■ Prompt
Look through the lines below for the word "some", and copy every line that has it.

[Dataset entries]
· · ·

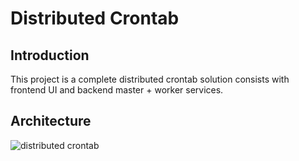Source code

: # Distributed Crontab

## Introduction 
This project is a complete distributed crontab solution consists with frontend UI and backend master + worker services. 

## Architecture
![distributed crontab](image/distributed-crontab.jpg)
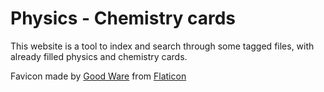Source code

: # Physics - Chemistry cards

This website is a tool to index and search through some tagged files, with already filled physics and chemistry cards.

Favicon made by [Good Ware](https://www.flaticon.com/free-icon/microscope_2928236) from [Flaticon](https://www.flaticon.com/)
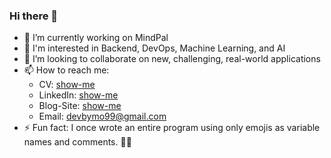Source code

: ### Hi there 👋

<!--
**devbymo/devbymo** is a ✨ _special_ ✨ repository because its `README.md` (this file) appears on your GitHub profile.

Here are some ideas to get you started:


-->
- 🔭 I’m currently working on MindPal
- 🎯 I'm interested in Backend, DevOps, Machine Learning, and AI
- 👀 I’m looking to collaborate on new, challenging, real-world applications
- 📫 How to reach me:
  - CV: [show-me](https://drive.google.com/file/d/1hXwM_ZHwB4kBhvsSh6EETXSHek9-mF07/view?usp=drive_link)
  - LinkedIn: [show-me](https://www.linkedin.com/in/devbymo/)
  - Blog-Site: [show-me](https://devbymo.web.app/index.html#blog)
  - Email: devbymo99@gmail.com
- ⚡ Fun fact: I once wrote an entire program using only emojis as variable names and comments. 🚀😄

· · ·

■ Task response
This website is a tool to index and search through some tagged files, with already filled physics and chemistry cards.
Here are some ideas to get you started:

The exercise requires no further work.